Łupiny orzecha piorącego znanego jako Sapindus mukorossi są w 100 proc. naturalnym, bezzapachowym środkiem piorącym, używanym od stuleci. Na popularność orzechów wpłynęły ich uniwersalne właściwości. Mogą być stosowane do prania w pralkach jak i ręcznego a także do mycia naczyń w zmywarce, czyszczenia srebra i złota. Wyciąg z ugotowanych łupin nadaje się również do mycia ciała i włosów. Na jedno pranie wystarcza 5-7 przepołowionych łupin orzechów w bawełnianym woreczku. 5-7 łupin wystarcza na 4-5 prań w temperaturze nie wyższej niż 60°C a 1-kg-paczka za jakieś 27zł powinna starczyć na 330 prań.

Spytaliśmy jedną z osób korzystających z orzechów o to co sądzi o orzechach piorących:

„Z orzechów piorących korzystam już od dawna. Najbardziej lubię je za to, że są delikatne dla skóry i nie uczulają. Najczęściej używam ich do prania kolorów i mycia ciała. W przypadku prania białych ubrań niestety nie sprawdziły się za bardzo i dlatego nadal stosuję bardziej tradycyjne rozwiązania. Moim zdaniem, żeby pranie było ekologiczne trzeba korzystać z różnych sposobów w zależności od potrzeb. Tylko kombinacja różnych metod gwarantuje dobre rezultaty z minimalnym wpływem na środowisko” Justyna

Kule piorące

pranieJak sama nazwa wskazuje kula to kula tylko, że wypełniona drobnymi kamyczkami – minerałami. W kontakcie z wodą uwalniają aktywny tlen, który skutecznie czyści ubrania. Kule mają także działanie antybakteryjne. Wkładamy je razem z ubraniami do pralki, a po praniu wyjmujemy, odstawiamy by wyschły i możemy ponownie używać. Oryginalne 3 kule starczają na 1500 prań, co sprawia że są chyba najtańszym środkiem piorącym – tylko 5gr za jedno pranie!

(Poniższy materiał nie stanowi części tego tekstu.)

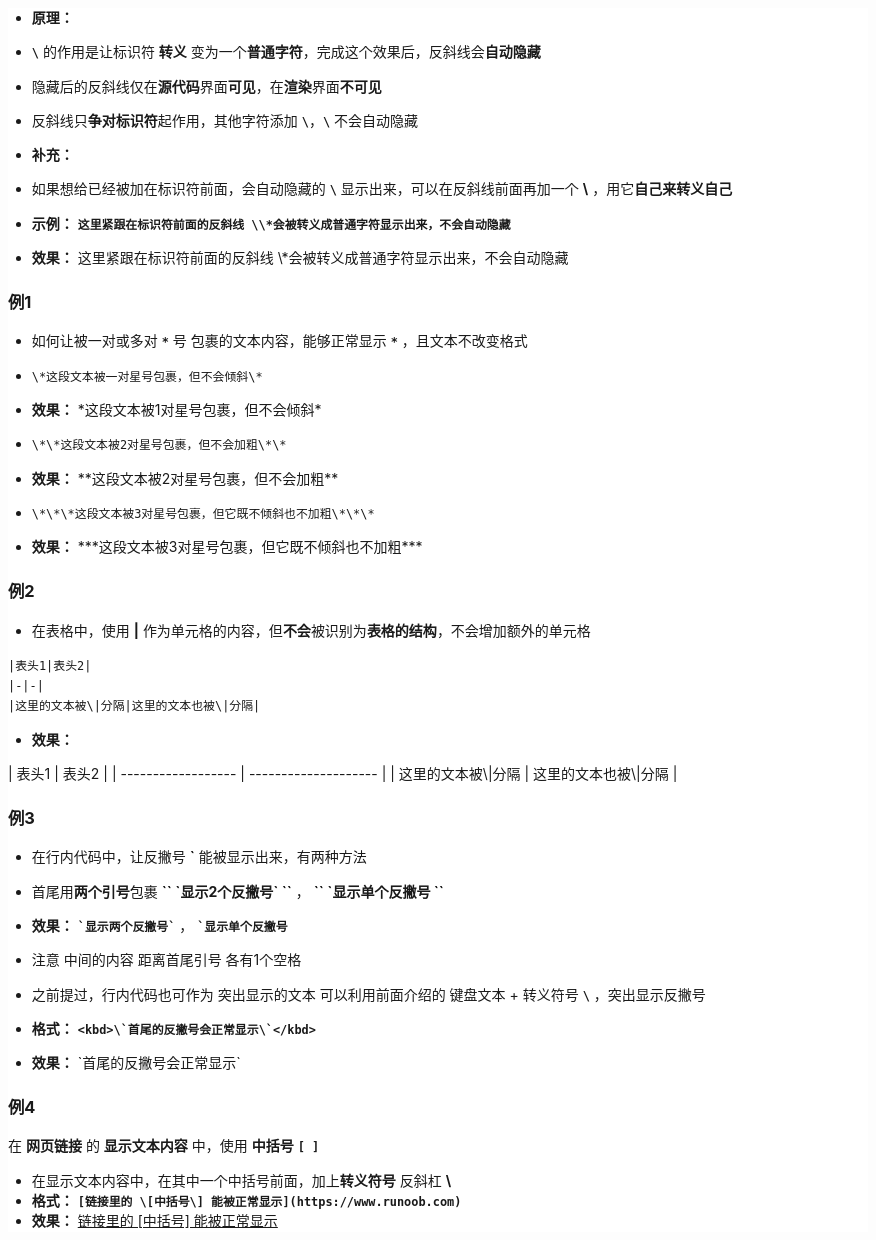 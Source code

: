 -   **原理：**
-   **`\`** 的作用是让标识符 **转义** 变为一个**普通字符**，完成这个效果后，反斜线会**自动隐藏**
-   隐藏后的反斜线仅在**源代码**界面**可见**，在**渲染**界面**不可见**
-   反斜线只**争对标识符**起作用，其他字符添加 **`\`**，**`\`** 不会自动隐藏
-   **补充：**
-   如果想给已经被加在标识符前面，会自动隐藏的 **`\`** 显示出来，可以在反斜线前面再加一个 **\\** ，用它**自己来转义自己**

-   **示例：** **`这里紧跟在标识符前面的反斜线 \\*会被转义成普通字符显示出来，不会自动隐藏`**
-   **效果：** 这里紧跟在标识符前面的反斜线 \\\*会被转义成普通字符显示出来，不会自动隐藏

### 例1

-   如何让被一对或多对 **`*`** 号 包裹的文本内容，能够正常显示 **`*`** ，且文本不改变格式

-   `\*这段文本被一对星号包裹，但不会倾斜\*`
-   **效果：** \*这段文本被1对星号包裹，但不会倾斜\*
-   `\*\*这段文本被2对星号包裹，但不会加粗\*\*`
-   **效果：** \*\*这段文本被2对星号包裹，但不会加粗\*\*
-   `\*\*\*这段文本被3对星号包裹，但它既不倾斜也不加粗\*\*\*`
-   **效果：** \*\*\*这段文本被3对星号包裹，但它既不倾斜也不加粗\*\*\*

### 例2

-   在表格中，使用 **|** 作为单元格的内容，但**不会**被识别为**表格的结构**，不会增加额外的单元格

```
|表头1|表头2|
|-|-|
|这里的文本被\|分隔|这里的文本也被\|分隔|
```

-   **效果：**

| 表头1 | 表头2 | | ------------------ | -------------------- | | 这里的文本被\\|分隔 | 这里的文本也被\\|分隔 |

### 例3

-   在行内代码中，让反撇号 **\`** 能被显示出来，有两种方法
-   首尾用**两个引号**包裹 **\`\` \`显示2个反撇号\` \`\`** ， **\`\` \`显示单个反撇号 \`\`**

-   **效果：** **`` `显示两个反撇号` ``** ， **`` `显示单个反撇号 ``**
-   注意 中间的内容 距离首尾引号 各有1个空格  
    

-   之前提过，行内代码也可作为 突出显示的文本 可以利用前面介绍的 键盘文本 + 转义符号 **`\`** ，突出显示反撇号

-   **格式：** **``<kbd>\`首尾的反撇号会正常显示\`</kbd>``**
-   **效果：** \`首尾的反撇号会正常显示\`

### 例4

在 **网页链接** 的 **显示文本内容** 中，使用 **中括号** **`[ ]`**

-   在显示文本内容中，在其中一个中括号前面，加上**转义符号** 反斜杠 **\\**
-   **格式：** **`[链接里的 \[中括号\] 能被正常显示](https://www.runoob.com)`**
-   **效果：** [链接里的 \[中括号\] 能被正常显示](https://www.runoob.com/)


[度娘]: http://www.baidu.com 
[知乎]: https://www.zhihu.com
[^1]: 周树人
[^2]: 绍兴人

Jak to wygląda w praktyce powiedziała nam jedna z osób, która pierze kulami:

„Kule dostałam od córki jakieś 2 lata temu. Z początku byłam nastawiona do nich bardzo sceptycznie. Przyznam szczerze, że brudne białe skarpetki czy kołnierzyki nie zawsze dopierają, ale do prania kolorowych ubrań są rewelacyjne! Dzięki kulom zaoszczędziłam pieniądze, które przeznaczyłabym na proszkach do prania i czas potrzebny na ich regularne kupowanie. Polecam” Grażyna

I orzechy i kule są bez wątpienia przyjazne środowisku, naturalne dla skóry, bezpieczne dla pralki i dla naszego portfela. Niestety tak jak wszystko i one też maja jakiś wpływ na środowisko: orzechy niestety nie rosną w Polsce, co wiąże się z ich transportem na dalekie odległości a kulki są plastikowe…

Mimo, że nie ma złotego środka, który wyeliminuje negatywny wpływ naszych prań na środowisko, warto go szukać i testować różne rozwiązania. Przed każdym praniem warto też zastanowić się i wybrać stosowny sposób, jak najmniej szkodliwy dla środowiska. Bądźmy otwarci na nowe sposoby, bo kto wie może już jutro usłyszymy o jeszcze lepszym rozwiązaniu na nasze pranie!